I would not be sitting where I am today professionally if I had never done my MBA. As a qualification, it hasn’t given me the role that I have but, without a doubt, the experience and networks I have developed through that journey, have carved my way to where I am sitting today. It taught me how to be intentional in shaping my career path. Putting the teachings of Professors Linda Ronnie and Kurt April into action helped me to build my leadership skills, identify my values and the type of company I wanted to work for. Today I work for a global company that is the world leader in sustainable solutions for water treatment, hygiene and healthcare solutions. We are making an impact on a daily basis.
But how did I get here and what is my advice for recent graduates? First, I believe you have to have a plan. Without a plan, consider yourself lost. You have to be consistent with this plan but know that failure is as important as success. You have to try and fail in order to understand the way forward. The framework is similar to those that we were taught in change management. Identify your current state, identify what you need to learn in the transition state before moving to your future state.

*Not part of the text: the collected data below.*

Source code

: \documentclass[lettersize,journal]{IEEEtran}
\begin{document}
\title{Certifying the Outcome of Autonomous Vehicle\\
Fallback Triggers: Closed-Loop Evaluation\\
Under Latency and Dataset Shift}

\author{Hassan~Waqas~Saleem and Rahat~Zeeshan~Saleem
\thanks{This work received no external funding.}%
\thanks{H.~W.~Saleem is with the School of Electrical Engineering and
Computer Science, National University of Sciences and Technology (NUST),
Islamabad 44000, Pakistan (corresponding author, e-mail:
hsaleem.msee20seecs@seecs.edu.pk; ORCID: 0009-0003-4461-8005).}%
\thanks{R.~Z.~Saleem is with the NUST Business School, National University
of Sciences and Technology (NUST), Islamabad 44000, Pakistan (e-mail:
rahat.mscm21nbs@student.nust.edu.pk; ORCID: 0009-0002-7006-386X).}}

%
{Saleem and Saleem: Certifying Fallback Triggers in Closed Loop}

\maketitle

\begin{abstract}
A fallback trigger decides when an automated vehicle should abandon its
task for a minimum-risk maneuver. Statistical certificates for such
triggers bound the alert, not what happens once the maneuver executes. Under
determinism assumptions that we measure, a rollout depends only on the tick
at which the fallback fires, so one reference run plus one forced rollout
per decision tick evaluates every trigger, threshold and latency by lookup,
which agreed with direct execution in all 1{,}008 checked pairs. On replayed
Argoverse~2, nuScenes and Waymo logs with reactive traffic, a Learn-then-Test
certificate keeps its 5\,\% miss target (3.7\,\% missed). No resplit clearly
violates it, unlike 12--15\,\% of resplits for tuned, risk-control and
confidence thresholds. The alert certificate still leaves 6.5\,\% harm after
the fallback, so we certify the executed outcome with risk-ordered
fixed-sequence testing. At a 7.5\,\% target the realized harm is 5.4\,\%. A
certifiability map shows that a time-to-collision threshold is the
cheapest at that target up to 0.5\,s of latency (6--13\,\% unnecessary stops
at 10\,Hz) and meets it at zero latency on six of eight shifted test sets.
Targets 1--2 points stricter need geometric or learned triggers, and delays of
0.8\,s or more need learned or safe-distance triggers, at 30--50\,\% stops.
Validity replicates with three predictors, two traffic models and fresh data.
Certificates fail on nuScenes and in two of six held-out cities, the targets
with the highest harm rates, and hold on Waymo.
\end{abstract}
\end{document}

Building relationships to build success
Building relationships is key to success in business but it is about making the right choices with respect to relationships that you have, both professionally and personally, focusing on shared values. It is continuous work and you never know when you may need to extract value out of any relationships or indeed reciprocate.
Many people make the mistake of trying to have a broad network but if there is no net worth within your network, then the relationships are not real. If you want to have a high-powered network, you need to put the time in and be authentic. From my MBA time, there are only a handful of people from both classes that I remain close to, but they have been with me throughout my journey.

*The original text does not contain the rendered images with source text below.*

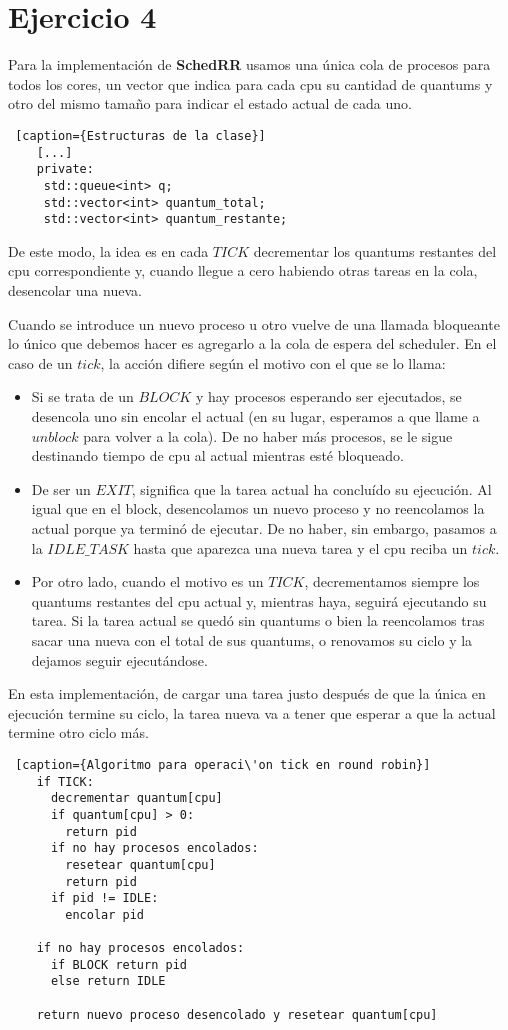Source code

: \section{Ejercicio 4}

Para la implementación de \textbf{SchedRR} usamos una única cola de procesos para todos los cores, un vector que indica para cada cpu su cantidad de quantums y otro del mismo tamaño para indicar el estado actual de cada uno.
  \begin{lstlisting} [caption={Estructuras de la clase}]
    [...]
    private:
     std::queue<int> q;
     std::vector<int> quantum_total;
     std::vector<int> quantum_restante;
  \end{lstlisting}

De este modo, la idea es en cada $TICK$ decrementar los quantums restantes del cpu correspondiente y, cuando llegue a cero habiendo otras tareas en la cola, desencolar una nueva.

Cuando se introduce un nuevo proceso u otro vuelve de una llamada bloqueante lo único que debemos hacer es agregarlo a la cola de espera del scheduler.
En el caso de un $tick$, la acción difiere según el motivo con el que se lo llama:

  \begin{itemize}
    \item Si se trata de un $BLOCK$ y hay procesos esperando ser ejecutados, se desencola uno sin encolar el actual (en su lugar, esperamos a que llame a $unblock$ para volver a la cola). De no haber más procesos, se le sigue destinando tiempo de cpu al actual mientras esté bloqueado.
    \item De ser un $EXIT$, significa que la tarea actual ha concluído su ejecución. Al igual que en el block, desencolamos un nuevo proceso y no reencolamos la actual porque ya terminó de ejecutar. De no haber, sin embargo, pasamos a la $IDLE\_TASK$ hasta que aparezca una nueva tarea y el cpu reciba un $tick$.
    \item Por otro lado, cuando el motivo es un $TICK$, decrementamos siempre los quantums restantes del cpu actual y, mientras haya, seguirá ejecutando su tarea. Si la tarea actual se quedó sin quantums o bien la reencolamos tras sacar una nueva con el total de sus quantums, o renovamos su ciclo y la dejamos seguir ejecutándose.
  \end{itemize}

En esta implementación, de cargar una tarea justo después de que la única en ejecución termine su ciclo, la tarea nueva va a tener que esperar a que la actual termine otro ciclo más.

  \begin{lstlisting} [caption={Algoritmo para operaci\'on tick en round robin}]
    if TICK:
      decrementar quantum[cpu]
      if quantum[cpu] > 0:
        return pid
      if no hay procesos encolados:
        resetear quantum[cpu]
        return pid
      if pid != IDLE:
        encolar pid

    if no hay procesos encolados:
      if BLOCK return pid
      else return IDLE

    return nuevo proceso desencolado y resetear quantum[cpu]
  \end{lstlisting}
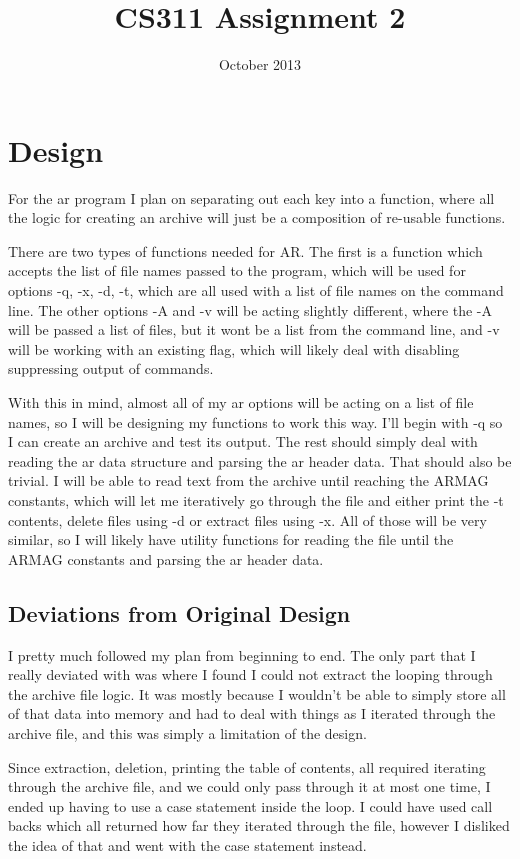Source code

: \documentclass[letterpaper,10pt]{article}
\title{CS311 Assignment 2}
\author{\name}
\date{October 2013}
\begin{document}
\maketitle

\section{Design}

For the ar program I plan on separating out each key into a function, where all
the logic for creating an archive will just be a composition of re-usable
functions.

There are two types of functions needed for AR. The first is a function which
accepts the list of file names passed to the program, which will be used for
options -q, -x, -d, -t, which are all used with a list of file names on the
command line. The other options -A and -v will be acting slightly different,
where the -A will be passed a list of files, but it wont be a list from the
command line, and -v will be working with an existing flag, which will likely
deal with disabling suppressing output of commands.

With this in mind, almost all of my ar options will be acting on a list of file
names, so I will be designing my functions to work this way. I'll begin with -q
so I can create an archive and test its output. The rest should simply deal
with reading the ar data structure and parsing the ar header data. That should
also be trivial. I will be able to read text from the archive until reaching
the ARMAG constants, which will let me iteratively go through the file and
either print the -t contents, delete files using -d or extract files using -x.
All of those will be very similar, so I will likely have utility functions for
reading the file until the ARMAG constants and parsing the ar header data.

\subsection{Deviations from Original Design}
I pretty much followed my plan from beginning to end. The only part that I
really deviated with was where I found I could not extract the looping through
the archive file logic. It was mostly because I wouldn't be able to simply
store all of that data into memory and had to deal with things as I iterated
through the archive file, and this was simply a limitation of the design.

Since extraction, deletion, printing the table of contents, all required
iterating through the archive file, and we could only pass through it at most
one time, I ended up having to use a case statement inside the loop. I could
have used call backs which all returned how far they iterated through the file,
however I disliked the idea of that and went with the case statement instead.
\end{document}
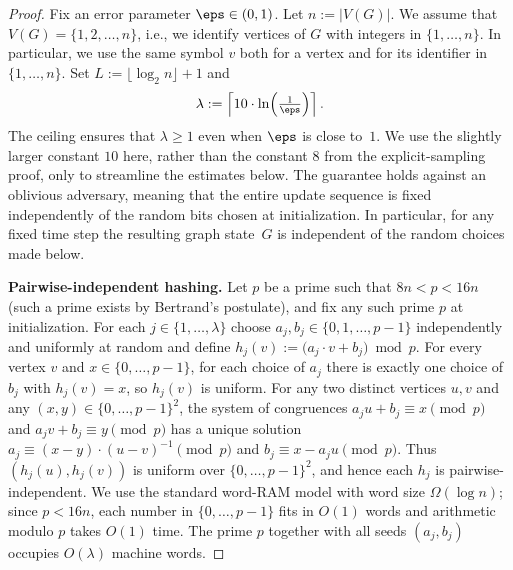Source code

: \begin{proof}
Fix an error parameter $\eps\in(0,1)$.
Let $n := |V(G)|$.
We assume that $V(G)=\{1,2,\dots,n\}$, i.e., we identify vertices of $G$ with
integers in $\{1,\dots,n\}$.
In particular, we use the same symbol $v$ both for a vertex and for its
identifier in $\{1,\dots,n\}$.
Set $L := \lfloor \log_2 n\rfloor + 1$ and
\[
\lambda
:= \left\lceil 10 \cdot
\ln\!\left(\tfrac{1}{\eps}\right)\right\rceil.
\]
The ceiling ensures that $\lambda\ge 1$ even when $\eps$ is close to~$1$.
We use the slightly larger constant $10$ here, rather than the constant $8$
from the explicit-sampling proof, only to streamline the estimates below.
The guarantee holds against an oblivious adversary, meaning that the entire
update sequence is fixed independently of the random bits chosen at
initialization.
In particular, for any fixed time step the resulting graph state~$G$ is
independent of the random choices made below.

\smallskip
\noindent\textbf{Pairwise-independent hashing.}
Let $p$ be a prime such that $8n < p < 16n$
(such a prime exists by Bertrand's postulate),
and fix any such prime $p$ at initialization.
For each $j\in\{1,\dots,\lambda\}$ choose $a_j,b_j\in\{0,1,\dots,p-1\}$
independently and uniformly at random and define
$h_j(v) := \bigl(a_j\cdot v+b_j\bigr)\bmod p$.
For every vertex $v$ and $x\in\{0,\dots,p-1\}$, for each choice of $a_j$ there
is exactly one choice of $b_j$ with $h_j(v)=x$, so $h_j(v)$ is uniform.
For any two distinct vertices $u,v$ and any $(x,y)\in\{0,\dots,p-1\}^2$, the
system of congruences $a_j u+b_j\equiv x\pmod p$ and
$a_j v+b_j\equiv y\pmod p$ has a unique solution
$a_j\equiv (x-y)\cdot (u-v)^{-1}\pmod p$ and $b_j\equiv x-a_j u\pmod p$.
Thus $(h_j(u),h_j(v))$ is uniform over $\{0,\dots,p-1\}^2$, and hence each $h_j$
is pairwise-independent.
We use the standard word-RAM model with word size $\Omega(\log n)$; since
$p<16n$, each number in $\{0,\dots,p-1\}$ fits in $O(1)$ words and arithmetic
modulo $p$ takes $O(1)$ time.
The prime $p$ together with all seeds $(a_j,b_j)$ occupies $O(\lambda)$
machine words.


\end{proof}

When you finish your studies, one thing you realise is that your primary drivers will always be your primary drivers. What you choose to do will most likely be in the same field that you started in, but it should give you the skills to positively and negatively identify these drivers. Your level of consciousness, being present in the moment and being intentional becomes quite critical to your success.
Find a mentor or coach
Aside from working on relationships, I also recommend you step up your personal development to maximise on the investment you made in your studies. Find a mentor – reach out to someone on LinkedIn, contact someone in your class or in your organisation. Hire a business coach to keep you on track.
Don’t get lost, stay grounded
There is one other thing to mention, which is a topic that doesn’t often get spoken about and this happens to quite a few people. There is a fine line between evolution and getting lost. During your studies hold on to your core values and stay grounded. It requires mental fortitude. If anyone abandons their focus during their degree for personal issues, it is also likely that it will happen in the workplace. Don’t get lost.
To lead others, you need to be able to lead yourself, understand your behavioral drivers, and focus your effort to make sure it is aligned to your over-arching objectives. If you align yourself with the right people, I firmly believe that the right thing will happen at the right time.